Abstract: Vascular surgeons at Wake Forest University Baptist Medical Center are the first in the Triad to offer a minimally invasive treatment for thoracic aortic aneurysms—a condition that can be fatal if not treated. The new treatment, a tube that is threaded from an artery in the leg to the aneurysm within the chest to reinforce the vessel, is an alternative to traditional surgery.

Aneurysmal dilation of the thoracic aorta can lead to life-threatening complications, the most dreaded being rupture that is commonly fatal. The risk of rupture increases with increasing aneurysm diameter and with other factors such as uncontrolled hypertension, rapid growth and symptoms of pain. Treatment of thoracic aortic aneurysms has traditionally been medical for small aneurysms and in patients unfit for surgery, or an open surgical repair that requires a thoracotomy, with associated risks and prolonged post-operative recovery in many of these generally older patients.

Recently, aortic stent-grafts or “endografts” have been developed for treating the much more common aneurysms of the abdominal aorta. These grafts can be inserted into an aneurysm from the femoral artery, requiring a small incision in the groin in contrast to the large open operation required to replace the aneurysmal artery directly. Endografts have revolutionized the treatment of abdominal aortic aneurysms, reducing the post-operative stay to about one day with minimal recovery time following surgery. This technology has since been adapted to the treatment of thoracic aortic aneurysms and initial studies have demonstrated remarkable results. The Food and Drug Administration (FDA) has recently reviewed these new studies and granted approval for the first such device, the GORE TAG® thoracic stent graft.

Wake Forest University Baptist Medical Center vascular surgeons have been using these devices since 1999 to treat abdominal aortic aneurysms with well over 100 implants to date and excellent results. Given their favorable experience with abdominal aortic endografts, Medical Center vascular surgeons are now the first in the Piedmont Triad region of North Carolina to offer the new GORE TAG device to patients with aneurysms of the descending thoracic aorta.

This is a significant breakthrough for a very difficult problem. Open surgery, the gold standard, is tough on healthy patients and many cannot tolerate the stress of surgery because of other medical problems.

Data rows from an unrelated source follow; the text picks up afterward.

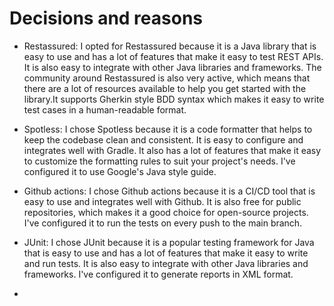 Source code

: # Decisions and reasons

- Restassured: I opted for Restassured because it is a Java library that is easy to use and has a lot of features that make it easy to test REST APIs. It is also easy to integrate with other Java libraries and frameworks. The community around Restassured is also very active, which means that there are a lot of resources available to help you get started with the library.It supports Gherkin style BDD syntax which makes it easy to write test cases in a human-readable format. 

- Spotless: I chose Spotless because it is a code formatter that helps to keep the codebase clean and consistent. It is easy to configure and integrates well with Gradle. It also has a lot of features that make it easy to customize the formatting rules to suit your project's needs. I've configured it to use Google's Java style guide.

- Github actions: I chose Github actions because it is a CI/CD tool that is easy to use and integrates well with Github. It is also free for public repositories, which makes it a good choice for open-source projects. I've configured it to run the tests on every push to the main branch.

- JUnit: I chose JUnit because it is a popular testing framework for Java that is easy to use and has a lot of features that make it easy to write and run tests. It is also easy to integrate with other Java libraries and frameworks. I've configured it to generate reports in XML format.
-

The most feared complication of open repair is paraplegia, particularly in patients with extensive aneurysms. The new GORE TAG device is inserted through a small incision in the groin or lower abdomen, and most patients are awake during the procedure under regional anesthesia. Patients are observed in the hospital for three to four days afterwards but are up walking the next day. This is remarkable compared to the difficult recovery after open repair, and studies done for FDA approval showed fewer deaths and complications.